Education

The Gender Gap In STEM Exists, With Women Often Ahead: Study

Reuters

A new study released Monday from the American Enterprise Institute hammers liberal talking points that men dominate the various fields of STEM.

According to Mark J. Perry who analyzed college graduation rates in 2016, women earned over 57 percent of bachelor’s degrees, setting a 25.6-percent gender gap against men.

“There were 134 women graduating from college [in 2016] for every 100 men,” Perry said, citing U.S. Department of Education data.

But particularly in several STEM fields, women are even further ahead, earning around 60 percent of biology degrees. (RELATED: Global Study Finds Gender Wage Gap Close To Zero)

“If you count just biology, mathematics, and physical sciences (e.g., chemistry, physics, etc.) women earn a majority (53 percent) of those of those STEM degrees,” Perry said. “It’s really only when you include engineering and computer science that men have an overall majority of STEM degrees.”

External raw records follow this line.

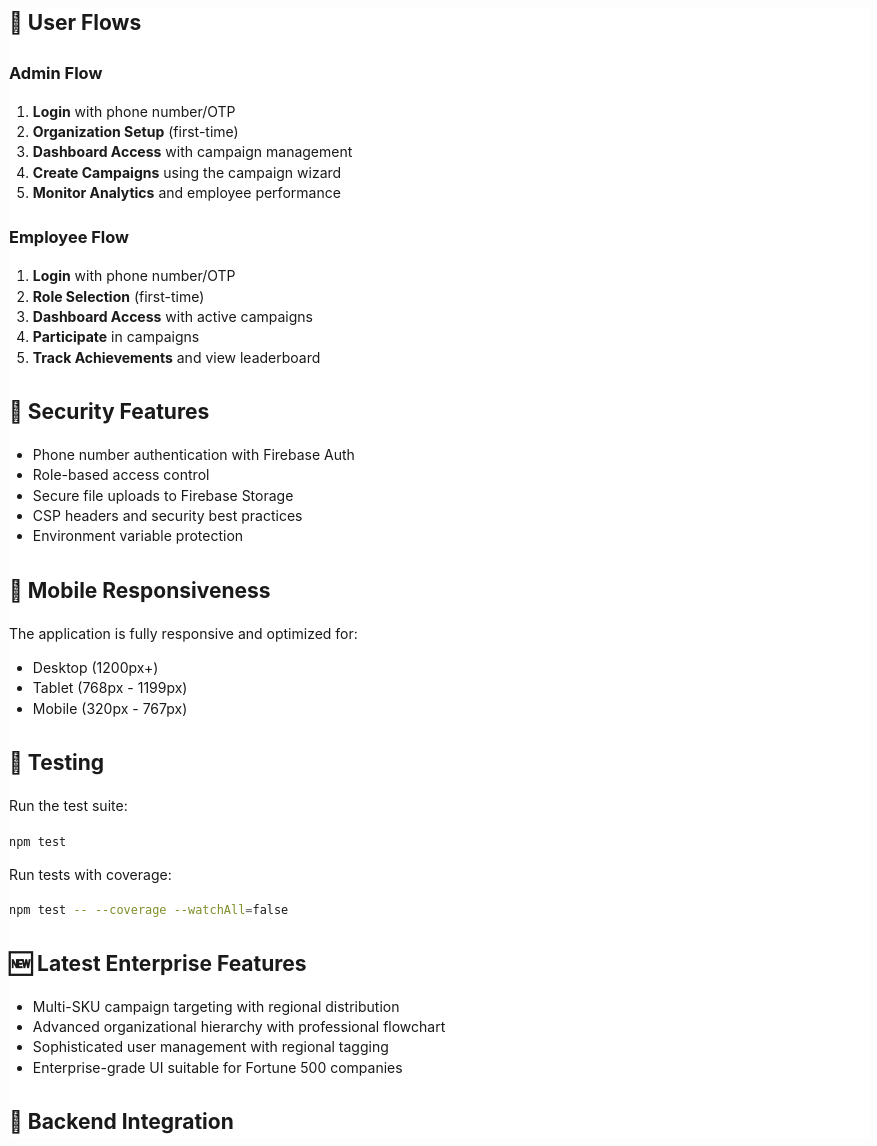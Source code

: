 ## 🎯 User Flows

### Admin Flow
1. **Login** with phone number/OTP
2. **Organization Setup** (first-time)
3. **Dashboard Access** with campaign management
4. **Create Campaigns** using the campaign wizard
5. **Monitor Analytics** and employee performance

### Employee Flow
1. **Login** with phone number/OTP
2. **Role Selection** (first-time)
3. **Dashboard Access** with active campaigns
4. **Participate** in campaigns
5. **Track Achievements** and view leaderboard

## 🔐 Security Features

- Phone number authentication with Firebase Auth
- Role-based access control
- Secure file uploads to Firebase Storage
- CSP headers and security best practices
- Environment variable protection

## 📱 Mobile Responsiveness

The application is fully responsive and optimized for:
- Desktop (1200px+)
- Tablet (768px - 1199px)
- Mobile (320px - 767px)

## 🧪 Testing

Run the test suite:
```bash
npm test
```

Run tests with coverage:
```bash
npm test -- --coverage --watchAll=false
```

## 🆕 Latest Enterprise Features
- Multi-SKU campaign targeting with regional distribution
- Advanced organizational hierarchy with professional flowchart
- Sophisticated user management with regional tagging
- Enterprise-grade UI suitable for Fortune 500 companies

## 🚀 Backend Integration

Perry noted the upward trend of women earning the majority of bachelor’s degrees in the U.S., which began in 1982: “Women now have an uninterrupted 35-year record.”

And while data is not yet available on specific fields for 2017, the DOE reports that women earned 57.3 percent of all bachelor’s degrees that year.

Other fields where women earned the majority of degrees include family and consumer sciences (88.3 percent), social services (82.5 percent), agriculture (52.4 percent).